Oupa could link together issues of women’s emancipation with the overall struggle for socialism. He was so respected for this that the Muvman Liberasyon Fam invited him to one of our Committee meetings to ask him to critique our critique of the collapsing of the struggle for women’s emancipation and liberation into the mere struggle for “gender equity”. We still refer to his contributions to our thinking from that one meeting. Oupa also linked ecology into his thinking, and introduced us to Marx’s Ecology by John Bellamy Foster, re-analyzing Marx’s actual position and the different currents that ensued and vied for expression. He relentlessly incorporated health care issues and education issues into politics, and could synthesize them with the more purely political issues. He could see and express the internal contradictions in society, as they pull in different directions, combine and separate out again. He could see the South African imperialist monopoly capital, keeping itself in power throughout both white nationalist and ANC rule, and now on into a form of sub-imperialism expanding into the rest of Africa. 


Oupa could, with endless humour, deplore the inability of the petty-bourgeoisie, as a class, to propose any form of program for society, and how it could do no more than contribute to enable warring sections of the capitalist bourgeoisie to perpetuate their program, and indeed their reign, i.e. the same old imperialist monopoly capitalists. I know all this because, over the years, I must have been speaker together with Oupa on a panel on such matters, perhaps a dozen times. And I always learnt something new from him.


I knew Oupa, in particular, as one of the key organizers of the annual Jozi Book Fair. I was present there for the first time in 2010 as “Guest of the Book Fair” as a novelist and political activist, as someone in adult literacy and mother-tongue promotion – yes all in one, not just a part of me as a “single issue” – and I went on almost every year to be present, since then.
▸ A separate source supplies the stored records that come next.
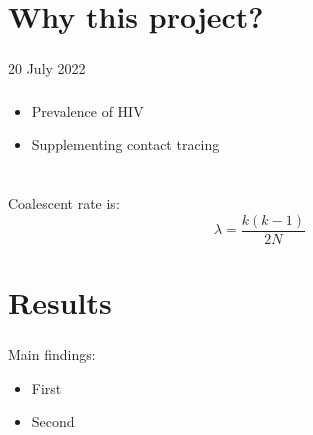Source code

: \documentclass{beamer}
\begin{document}
\section{Why this project?}

\begin{frame} \frametitle{}

    \begin{center}

        \vfill
        \small{20 July 2022}

        \vfill
    \end{center}


\end{frame}

\begin{frame} \frametitle{\insertsection}

    \begin{itemize}
        \item Prevalence of HIV
        \item Supplementing contact tracing
    \end{itemize}

\end{frame}

\section{}

\begin{frame} \frametitle{\insertsection}

    Coalescent rate is:
    \[
        \lambda = \frac{k (k-1)}{2 N}
    \]

\end{frame}

\section{Results}

\begin{frame} \frametitle{\insertsection}

    Main findings:
    \begin{itemize}
        \item First
        \item Second
    \end{itemize}

\end{frame}
\end{document}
He, Maria, their daughter Searatoa, and others at Khanya College saw my literary work as rare in that it situates the narrative and the whole story within the working class – in cane fields, free zone factories, docks – and this class reality is expressed in the ultimate “bourgeois” art form, the novel. Khanya College that organizes the Book Fair is that particularly rare mixture of a working class organization that loves written literature. Which is why I always accepted to be there and to be an honorary patron – or am I a matron? As a writer, I experienced some of the most rewarding experiences ever, when groups of women domestic workers, hospital cleaners and home-care workers, who read Getting Rid of It in reading groups as their first-ever novel, some of them only recently able to read and write, and would, at a public talk I gave or at a reading, stand up in front of an audience of university people and tell how they lived that experience of reading the story of those women characters, how it spoke to their hearts, and how they learned from it to let secrets stored inside their chests surface, and find expression for what they had known in their own words, and how it helped them. One woman stood up and berated anyone present who had not read the novel, and literally escorted some Johannesburg literati to where there were copies for sale. You would never, as a writer, get exuberant readers like that anywhere except at the Jozi Book Fair. They literally tear right through the facade of pretention that so smothers much even very good art under capitalist reign.


Everyone at Khanya and at the Jozi Book Fair will miss Oupa forever. Our condolence to you all, and to Maria and Searatoa in particular. Our thoughts are with you.


We in LALIT will miss Oupa sorely.


 


Lindsey Collen


A personal note, written in the name of everyone on LALIT who knew Oupa.